Striding Into The Wind

STRIDING INTO THE WIND, directed by Wei Shujun, takes viewers on a journey of exploration, discovery and freedom.

Zuo Kun (You Zhou) is a young final-year university student studying at the School of Cinematography in China. Viewers can immediately note his evident talent with creative mediums, although Kun longs to be anywhere other than cooped up in a classroom being told what to do.

Through an array of beautifully shot locations and a battered old Jeep, we are driven across Beijing on a group quest for joy and the breaking of worldly constraints. In a way, the Jeep is a reflection of Kun’s character, an embodiment of shabby free-spiritedness.

After abandoning a driving test during the film’s opening scene we, as viewers, are still taken along on his road trip-esque expedition. Being a part of Kun’s clique was a privilege; his characterisation is admirable, likewise to the presentation of the text itself.

Shujun’s creation is articulate and ambitious, demanding a viewer’s focus in the most subtle manner. STRIDING INTO THE WIND does not overtly attempt to grasp your time, however, it does reward viewers for paying attention. You will learn about the intricacies of the protagonist and his values, all while being surrounded by breathtaking scenery and life among contemporary China.

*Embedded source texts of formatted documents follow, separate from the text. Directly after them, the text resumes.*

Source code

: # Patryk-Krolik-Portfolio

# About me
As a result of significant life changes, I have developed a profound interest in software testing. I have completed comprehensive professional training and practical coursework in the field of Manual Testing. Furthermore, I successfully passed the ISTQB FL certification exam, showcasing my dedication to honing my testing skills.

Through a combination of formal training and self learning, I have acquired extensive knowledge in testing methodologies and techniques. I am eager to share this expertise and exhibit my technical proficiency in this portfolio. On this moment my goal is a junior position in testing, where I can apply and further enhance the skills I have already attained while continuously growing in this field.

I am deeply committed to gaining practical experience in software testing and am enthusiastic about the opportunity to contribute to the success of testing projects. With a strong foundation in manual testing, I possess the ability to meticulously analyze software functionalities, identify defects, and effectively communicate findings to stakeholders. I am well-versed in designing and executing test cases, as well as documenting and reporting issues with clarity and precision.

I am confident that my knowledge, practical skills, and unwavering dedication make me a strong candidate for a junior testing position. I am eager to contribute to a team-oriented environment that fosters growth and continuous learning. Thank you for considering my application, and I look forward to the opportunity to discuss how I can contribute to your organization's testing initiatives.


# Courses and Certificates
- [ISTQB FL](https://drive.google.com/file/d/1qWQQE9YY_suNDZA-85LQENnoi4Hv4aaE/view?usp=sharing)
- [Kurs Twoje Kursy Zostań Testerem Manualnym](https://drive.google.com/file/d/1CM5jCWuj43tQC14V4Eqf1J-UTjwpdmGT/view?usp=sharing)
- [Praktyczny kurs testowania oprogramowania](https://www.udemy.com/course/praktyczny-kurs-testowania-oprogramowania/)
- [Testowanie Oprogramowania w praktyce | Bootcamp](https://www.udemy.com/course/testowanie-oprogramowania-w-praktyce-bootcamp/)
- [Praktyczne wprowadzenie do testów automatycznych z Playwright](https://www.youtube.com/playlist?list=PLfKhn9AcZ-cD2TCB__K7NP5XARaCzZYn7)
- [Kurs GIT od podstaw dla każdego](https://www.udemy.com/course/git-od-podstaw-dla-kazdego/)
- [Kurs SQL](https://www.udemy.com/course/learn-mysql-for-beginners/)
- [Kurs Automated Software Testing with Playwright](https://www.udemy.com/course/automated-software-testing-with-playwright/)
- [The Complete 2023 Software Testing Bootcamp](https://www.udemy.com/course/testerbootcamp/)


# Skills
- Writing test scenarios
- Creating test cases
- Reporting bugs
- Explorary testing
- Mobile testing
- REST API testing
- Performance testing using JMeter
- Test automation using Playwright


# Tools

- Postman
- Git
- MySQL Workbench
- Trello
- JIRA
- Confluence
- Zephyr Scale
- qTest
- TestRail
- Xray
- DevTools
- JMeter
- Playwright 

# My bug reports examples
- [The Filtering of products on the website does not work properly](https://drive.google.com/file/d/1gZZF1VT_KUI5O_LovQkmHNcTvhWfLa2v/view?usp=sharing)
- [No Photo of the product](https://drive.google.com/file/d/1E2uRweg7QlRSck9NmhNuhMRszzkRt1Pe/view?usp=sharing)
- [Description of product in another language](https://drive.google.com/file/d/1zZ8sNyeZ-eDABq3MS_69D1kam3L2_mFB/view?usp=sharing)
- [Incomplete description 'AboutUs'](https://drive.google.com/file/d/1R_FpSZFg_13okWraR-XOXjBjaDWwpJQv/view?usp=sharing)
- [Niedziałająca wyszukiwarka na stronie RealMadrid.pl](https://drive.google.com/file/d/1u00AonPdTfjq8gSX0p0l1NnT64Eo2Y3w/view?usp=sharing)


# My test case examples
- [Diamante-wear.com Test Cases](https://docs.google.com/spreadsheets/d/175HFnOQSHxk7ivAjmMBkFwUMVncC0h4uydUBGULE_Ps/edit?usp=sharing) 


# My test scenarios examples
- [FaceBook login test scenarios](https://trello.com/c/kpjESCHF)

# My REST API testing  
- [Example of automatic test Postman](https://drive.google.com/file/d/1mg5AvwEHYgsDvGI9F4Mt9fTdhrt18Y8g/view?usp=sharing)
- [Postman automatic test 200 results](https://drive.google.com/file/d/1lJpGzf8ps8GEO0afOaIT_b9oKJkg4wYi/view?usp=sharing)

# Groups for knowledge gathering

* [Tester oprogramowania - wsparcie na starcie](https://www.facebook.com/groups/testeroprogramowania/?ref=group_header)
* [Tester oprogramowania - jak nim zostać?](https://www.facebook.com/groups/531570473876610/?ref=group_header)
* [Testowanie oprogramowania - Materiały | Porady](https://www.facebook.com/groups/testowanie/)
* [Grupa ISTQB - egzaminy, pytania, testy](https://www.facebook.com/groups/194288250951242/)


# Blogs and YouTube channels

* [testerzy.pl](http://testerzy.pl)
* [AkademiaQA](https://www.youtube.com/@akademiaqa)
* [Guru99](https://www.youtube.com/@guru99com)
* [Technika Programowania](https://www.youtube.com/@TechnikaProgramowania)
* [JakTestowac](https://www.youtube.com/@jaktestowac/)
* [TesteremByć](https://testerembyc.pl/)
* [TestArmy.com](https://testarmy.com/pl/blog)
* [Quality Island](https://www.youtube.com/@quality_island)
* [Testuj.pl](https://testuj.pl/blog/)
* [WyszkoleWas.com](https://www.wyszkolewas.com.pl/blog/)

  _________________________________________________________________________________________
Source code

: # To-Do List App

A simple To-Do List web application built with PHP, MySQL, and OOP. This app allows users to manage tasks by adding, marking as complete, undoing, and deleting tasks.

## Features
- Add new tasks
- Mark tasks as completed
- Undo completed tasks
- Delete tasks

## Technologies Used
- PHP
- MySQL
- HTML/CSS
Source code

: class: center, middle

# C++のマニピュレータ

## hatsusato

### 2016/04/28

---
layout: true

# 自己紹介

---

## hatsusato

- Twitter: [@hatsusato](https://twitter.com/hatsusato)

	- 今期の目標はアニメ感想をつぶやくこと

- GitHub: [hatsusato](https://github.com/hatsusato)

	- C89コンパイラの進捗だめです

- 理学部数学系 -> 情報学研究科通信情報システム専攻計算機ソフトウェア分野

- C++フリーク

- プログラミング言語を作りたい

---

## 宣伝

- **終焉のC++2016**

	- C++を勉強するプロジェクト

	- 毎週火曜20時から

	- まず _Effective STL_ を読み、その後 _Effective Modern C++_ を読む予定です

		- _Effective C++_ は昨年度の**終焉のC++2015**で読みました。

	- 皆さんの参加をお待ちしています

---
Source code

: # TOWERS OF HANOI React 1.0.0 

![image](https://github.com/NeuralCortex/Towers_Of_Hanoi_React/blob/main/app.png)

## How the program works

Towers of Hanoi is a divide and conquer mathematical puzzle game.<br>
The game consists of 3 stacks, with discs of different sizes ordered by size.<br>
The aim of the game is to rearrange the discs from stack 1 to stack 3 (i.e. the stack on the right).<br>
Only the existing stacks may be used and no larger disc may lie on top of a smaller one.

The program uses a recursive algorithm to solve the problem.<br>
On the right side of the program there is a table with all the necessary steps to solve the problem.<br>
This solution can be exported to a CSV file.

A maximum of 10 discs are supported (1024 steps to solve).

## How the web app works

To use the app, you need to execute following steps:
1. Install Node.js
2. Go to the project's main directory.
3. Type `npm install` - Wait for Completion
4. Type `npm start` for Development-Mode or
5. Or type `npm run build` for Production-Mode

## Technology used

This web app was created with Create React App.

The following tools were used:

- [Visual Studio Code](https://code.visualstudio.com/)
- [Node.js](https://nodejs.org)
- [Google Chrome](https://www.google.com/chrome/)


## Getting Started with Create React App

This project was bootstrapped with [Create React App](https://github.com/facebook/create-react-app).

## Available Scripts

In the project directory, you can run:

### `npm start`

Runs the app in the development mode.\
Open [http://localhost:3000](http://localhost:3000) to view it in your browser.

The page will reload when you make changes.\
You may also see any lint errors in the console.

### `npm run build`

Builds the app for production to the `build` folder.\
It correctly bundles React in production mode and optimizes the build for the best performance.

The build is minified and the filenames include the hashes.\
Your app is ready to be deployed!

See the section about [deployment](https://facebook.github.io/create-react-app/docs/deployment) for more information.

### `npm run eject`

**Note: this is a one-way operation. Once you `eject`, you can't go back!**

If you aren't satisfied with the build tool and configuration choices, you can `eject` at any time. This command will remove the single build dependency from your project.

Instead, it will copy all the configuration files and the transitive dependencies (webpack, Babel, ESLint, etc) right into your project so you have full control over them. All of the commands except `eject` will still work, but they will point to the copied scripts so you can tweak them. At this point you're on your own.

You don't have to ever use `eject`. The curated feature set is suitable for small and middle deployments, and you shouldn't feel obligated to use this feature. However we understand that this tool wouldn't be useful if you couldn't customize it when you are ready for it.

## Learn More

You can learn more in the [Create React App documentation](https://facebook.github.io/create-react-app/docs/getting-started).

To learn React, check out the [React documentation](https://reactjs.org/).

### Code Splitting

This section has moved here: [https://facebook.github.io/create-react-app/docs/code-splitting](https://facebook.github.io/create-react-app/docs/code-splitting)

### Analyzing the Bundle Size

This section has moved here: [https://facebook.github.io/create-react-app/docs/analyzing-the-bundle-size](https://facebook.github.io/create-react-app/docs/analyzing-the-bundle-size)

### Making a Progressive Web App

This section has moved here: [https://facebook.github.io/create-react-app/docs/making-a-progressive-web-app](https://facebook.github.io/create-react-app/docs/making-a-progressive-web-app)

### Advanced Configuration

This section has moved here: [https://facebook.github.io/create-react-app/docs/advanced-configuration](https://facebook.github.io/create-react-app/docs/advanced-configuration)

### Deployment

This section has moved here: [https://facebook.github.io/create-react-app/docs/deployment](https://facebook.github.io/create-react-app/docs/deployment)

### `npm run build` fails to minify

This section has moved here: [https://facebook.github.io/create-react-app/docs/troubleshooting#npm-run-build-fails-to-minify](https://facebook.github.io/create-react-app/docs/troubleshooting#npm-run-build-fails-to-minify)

The way that the film showed Kun executing his love for camerawork despite leaving film school on this sudden trip was heartwarming. We see him dancing, laughing and capturing the universe through his lens, free from the walls which previously confined him. There is an instant transformation of demeanour; a wilting flower blossoming into a rose.

This is a film about revelation; the discovery of new places and people, and additionally deciding to take personal agency over what feels right in your life. Kun and his friends embark on a rollercoaster of emotions, from restlessness to contentment, that we are guided through all of the way.